Assigned task: Bring together every line in the data that includes "Naya".
━━━ Supplied data
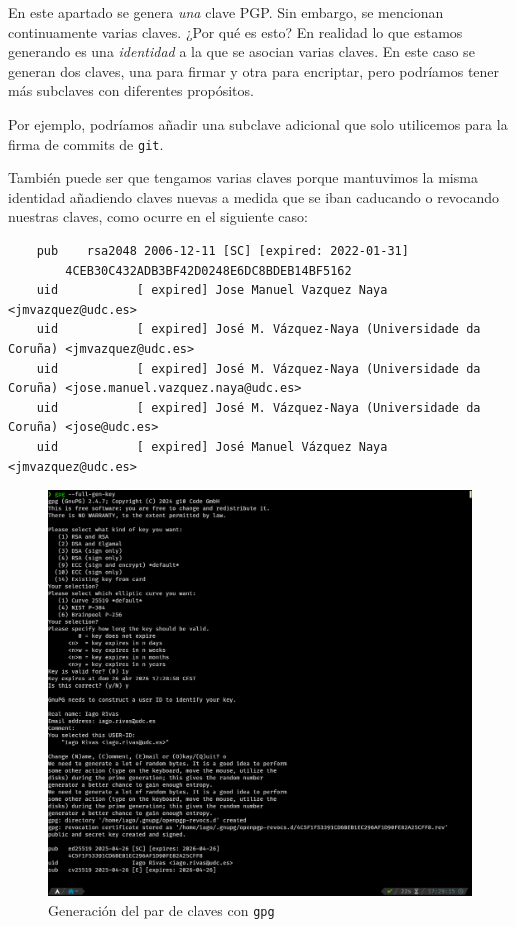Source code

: \begin{tcolorbox}[
    colback=orange!5!white,
    colframe=orange!75!black,
    title=Puntualización
]
    En este apartado se genera \textit{una} clave PGP. Sin embargo, se mencionan continuamente varias claves. ¿Por qué es esto?
    \tcblower
    En realidad lo que estamos generando es una \textit{identidad} a la que se asocian varias claves. En este caso se generan dos claves, una para firmar y otra para encriptar, pero podríamos tener más subclaves con diferentes propósitos.

    Por ejemplo, podríamos añadir una subclave adicional que solo utilicemos para la firma de commits de \texttt{git}.

    También puede ser que tengamos varias claves porque mantuvimos la misma identidad añadiendo claves nuevas a medida que se iban caducando o revocando nuestras claves, como ocurre en el siguiente caso:

    \begin{verbatim}
    pub    rsa2048 2006-12-11 [SC] [expired: 2022-01-31]
        4CEB30C432ADB3BF42D0248E6DC8BDEB14BF5162
    uid           [ expired] Jose Manuel Vazquez Naya <jmvazquez@udc.es>
    uid           [ expired] José M. Vázquez-Naya (Universidade da Coruña) <jmvazquez@udc.es>
    uid           [ expired] José M. Vázquez-Naya (Universidade da Coruña) <jose.manuel.vazquez.naya@udc.es>
    uid           [ expired] José M. Vázquez-Naya (Universidade da Coruña) <jose@udc.es>
    uid           [ expired] José Manuel Vázquez Naya <jmvazquez@udc.es>
    \end{verbatim}
\end{tcolorbox}

\begin{figure}[H]
    \centering
    \includegraphics[width=\textwidth]{gpg-genkey.png}
    \caption{Generación del par de claves con \texttt{gpg}}
    \label{fig:generacion-claves}
\end{figure}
━━━━━━
Result for this task:
    uid           [ expired] Jose Manuel Vazquez Naya <jmvazquez@udc.es>
    uid           [ expired] José M. Vázquez-Naya (Universidade da Coruña) <jmvazquez@udc.es>
    uid           [ expired] José M. Vázquez-Naya (Universidade da Coruña) <jose.manuel.vazquez.naya@udc.es>
    uid           [ expired] José M. Vázquez-Naya (Universidade da Coruña) <jose@udc.es>
    uid           [ expired] José Manuel Vázquez Naya <jmvazquez@udc.es>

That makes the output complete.